Lucien Clergue : les albums
L’âme tourmentée par une adolescence douloureuse, mais fort d’une assurance dispensée par sa mère qui voit en lui un artiste en devenir, Lucien Clergue trouve rapidement les moyens de traduire sa mélancolie par la photographie qu’il commence tout juste à pratiquer. Dans le commerce familial ou chez un fournisseur du voisinage, il récupère des catalogues de tissus dont il arrache les échantillons pour coller à leur place les contacts de ses négatifs. Les albums correspondent aux collections saisonnières des fabricants ; ils sont donc datés, ce qui en fait ainsi des documents pour l’Histoire. Véritable outil de recherche de la meilleure image – le négatif grand format en permet une grande lisibilité – les albums montrent, page après page, image par image, la progression du travail de Lucien Clergue, ses hésitations, ses intuitions, ses certitudes, ses avancées vers ce qui constituera la quintessence de son oeuvre.

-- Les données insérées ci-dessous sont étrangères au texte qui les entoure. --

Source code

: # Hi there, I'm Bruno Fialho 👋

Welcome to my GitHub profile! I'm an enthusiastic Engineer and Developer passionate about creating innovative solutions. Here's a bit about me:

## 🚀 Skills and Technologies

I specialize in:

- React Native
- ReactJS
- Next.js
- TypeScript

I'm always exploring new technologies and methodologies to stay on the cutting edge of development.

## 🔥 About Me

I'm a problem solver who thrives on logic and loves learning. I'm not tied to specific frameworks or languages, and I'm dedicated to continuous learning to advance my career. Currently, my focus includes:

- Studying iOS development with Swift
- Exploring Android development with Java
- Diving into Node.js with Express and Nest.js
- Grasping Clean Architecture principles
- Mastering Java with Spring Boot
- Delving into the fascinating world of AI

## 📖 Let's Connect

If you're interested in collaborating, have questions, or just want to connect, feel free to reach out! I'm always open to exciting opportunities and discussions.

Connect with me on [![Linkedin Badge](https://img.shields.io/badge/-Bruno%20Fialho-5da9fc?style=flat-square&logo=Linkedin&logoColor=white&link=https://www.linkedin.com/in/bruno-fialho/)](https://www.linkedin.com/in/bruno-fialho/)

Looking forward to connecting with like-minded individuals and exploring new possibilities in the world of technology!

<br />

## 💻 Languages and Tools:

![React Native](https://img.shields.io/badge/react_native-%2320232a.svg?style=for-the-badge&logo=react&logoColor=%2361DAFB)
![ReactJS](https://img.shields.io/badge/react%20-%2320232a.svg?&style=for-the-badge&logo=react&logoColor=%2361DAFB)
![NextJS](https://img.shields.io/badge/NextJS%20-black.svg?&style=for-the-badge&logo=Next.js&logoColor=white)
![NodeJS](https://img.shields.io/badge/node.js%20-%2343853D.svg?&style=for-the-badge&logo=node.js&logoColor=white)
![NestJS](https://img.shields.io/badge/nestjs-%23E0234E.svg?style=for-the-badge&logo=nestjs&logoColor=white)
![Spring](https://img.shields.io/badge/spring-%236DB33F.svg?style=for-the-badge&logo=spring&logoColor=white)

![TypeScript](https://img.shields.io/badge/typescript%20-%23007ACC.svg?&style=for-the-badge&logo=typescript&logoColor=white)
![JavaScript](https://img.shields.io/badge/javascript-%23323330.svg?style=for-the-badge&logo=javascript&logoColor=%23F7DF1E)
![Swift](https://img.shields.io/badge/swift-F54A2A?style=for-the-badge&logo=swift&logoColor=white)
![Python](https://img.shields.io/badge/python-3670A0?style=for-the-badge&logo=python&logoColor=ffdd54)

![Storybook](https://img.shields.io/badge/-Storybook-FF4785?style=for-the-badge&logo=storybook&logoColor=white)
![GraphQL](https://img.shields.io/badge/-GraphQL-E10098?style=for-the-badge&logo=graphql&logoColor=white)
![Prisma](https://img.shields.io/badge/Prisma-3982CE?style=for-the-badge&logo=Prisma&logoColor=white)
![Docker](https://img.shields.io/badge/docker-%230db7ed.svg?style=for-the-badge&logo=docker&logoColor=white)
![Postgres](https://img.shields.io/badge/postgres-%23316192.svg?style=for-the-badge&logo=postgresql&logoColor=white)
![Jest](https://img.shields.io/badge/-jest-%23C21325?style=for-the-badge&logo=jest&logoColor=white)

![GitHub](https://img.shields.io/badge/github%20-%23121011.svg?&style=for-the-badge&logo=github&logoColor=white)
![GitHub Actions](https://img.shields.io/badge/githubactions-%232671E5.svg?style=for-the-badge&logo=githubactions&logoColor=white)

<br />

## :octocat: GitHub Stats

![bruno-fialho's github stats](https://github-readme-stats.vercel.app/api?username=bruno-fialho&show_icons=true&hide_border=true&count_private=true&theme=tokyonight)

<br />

Cette pratique n’est plus possible aujourd’hui pour les photographes, le numérique ayant fait disparaître les planches-contacts sur papier ; pour les adeptes de l’argentique, les planches-contacts, récentes ou historiques, avec leurs annotations, leur sélection au crayon gras, sont l’objet de tous les soins. La série d’albums s’arrête en 1956. Lucien Clergue abandonne en effet cette pratique au fur et à mesure qu’il prend pleinement possession de son métier, conscient de la direction qu’il veut donner à son travail et de sa place parmi les photographes. Ces albums, qui s’inscrivent dans un court laps de temps et qui indiquent très tôt les axes forts de l’oeuvre de Lucien Clergue ainsi que la puissance de son intuition dès ses débuts dans la photographie, ont très naturellement constitué le fil conducteur de cette première exposition majeure de Lucien Clergue, un an après sa disparition.